Look through the lines below; wherever the word "horas" appears, copy that line.

** Task inputs follows **

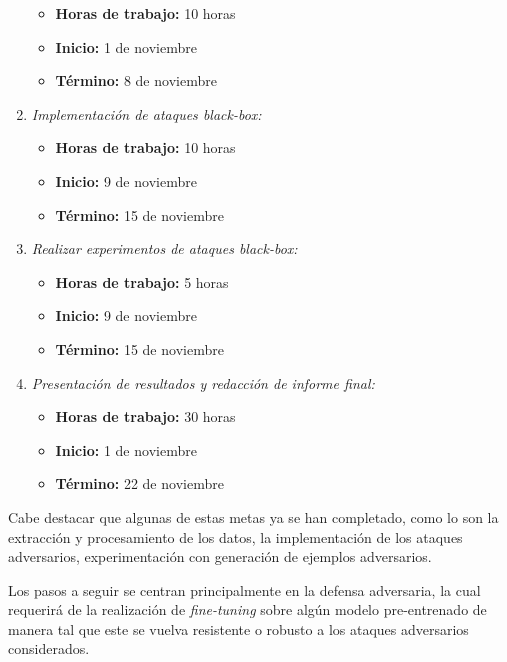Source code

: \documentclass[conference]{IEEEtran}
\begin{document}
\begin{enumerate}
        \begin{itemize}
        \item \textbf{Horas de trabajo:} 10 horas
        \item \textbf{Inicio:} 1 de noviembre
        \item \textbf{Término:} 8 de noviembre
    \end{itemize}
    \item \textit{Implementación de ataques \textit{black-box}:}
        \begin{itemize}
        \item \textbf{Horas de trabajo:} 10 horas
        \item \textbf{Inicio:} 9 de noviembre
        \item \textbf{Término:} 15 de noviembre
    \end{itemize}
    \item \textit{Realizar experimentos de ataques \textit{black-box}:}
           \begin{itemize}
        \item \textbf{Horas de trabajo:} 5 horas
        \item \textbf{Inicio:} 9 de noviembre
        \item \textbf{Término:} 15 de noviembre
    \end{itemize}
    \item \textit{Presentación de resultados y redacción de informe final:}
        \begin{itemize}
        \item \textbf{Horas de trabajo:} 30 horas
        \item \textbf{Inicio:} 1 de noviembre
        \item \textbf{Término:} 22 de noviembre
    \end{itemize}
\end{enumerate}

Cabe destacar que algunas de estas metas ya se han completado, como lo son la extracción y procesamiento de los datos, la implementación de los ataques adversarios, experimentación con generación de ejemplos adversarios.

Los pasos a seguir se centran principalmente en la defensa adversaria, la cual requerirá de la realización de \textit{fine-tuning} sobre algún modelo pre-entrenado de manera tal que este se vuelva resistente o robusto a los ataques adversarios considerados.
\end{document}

** End of Task inputs **
** Task inputs follows **

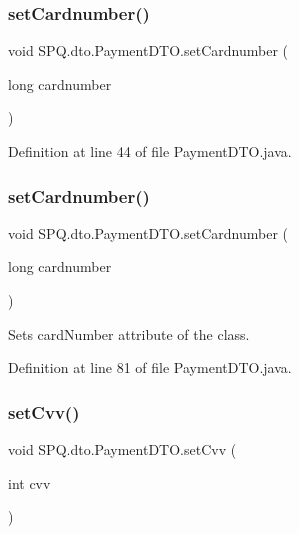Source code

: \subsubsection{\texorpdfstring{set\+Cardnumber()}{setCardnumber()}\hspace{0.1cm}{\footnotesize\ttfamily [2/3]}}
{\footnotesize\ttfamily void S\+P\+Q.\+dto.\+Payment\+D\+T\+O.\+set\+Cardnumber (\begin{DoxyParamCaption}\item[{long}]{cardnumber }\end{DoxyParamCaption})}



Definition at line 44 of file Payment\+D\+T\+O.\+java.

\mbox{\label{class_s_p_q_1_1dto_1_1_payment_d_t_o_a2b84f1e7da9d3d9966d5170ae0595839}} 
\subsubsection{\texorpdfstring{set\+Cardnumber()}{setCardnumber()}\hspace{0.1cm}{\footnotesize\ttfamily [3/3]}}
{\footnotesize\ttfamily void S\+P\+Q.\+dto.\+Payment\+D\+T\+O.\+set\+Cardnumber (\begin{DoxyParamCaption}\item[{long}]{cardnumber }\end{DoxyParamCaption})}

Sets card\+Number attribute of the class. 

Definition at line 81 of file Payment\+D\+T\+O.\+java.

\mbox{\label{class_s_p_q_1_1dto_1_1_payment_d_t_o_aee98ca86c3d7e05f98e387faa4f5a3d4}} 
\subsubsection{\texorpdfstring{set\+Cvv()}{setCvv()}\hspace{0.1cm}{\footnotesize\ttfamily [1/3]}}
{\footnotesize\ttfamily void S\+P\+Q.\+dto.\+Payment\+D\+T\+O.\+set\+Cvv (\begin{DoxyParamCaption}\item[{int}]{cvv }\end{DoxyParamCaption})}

** End of Task inputs **

Your solution →
        \item \textbf{Horas de trabajo:} 10 horas
        \item \textbf{Horas de trabajo:} 10 horas
        \item \textbf{Horas de trabajo:} 5 horas
        \item \textbf{Horas de trabajo:} 30 horas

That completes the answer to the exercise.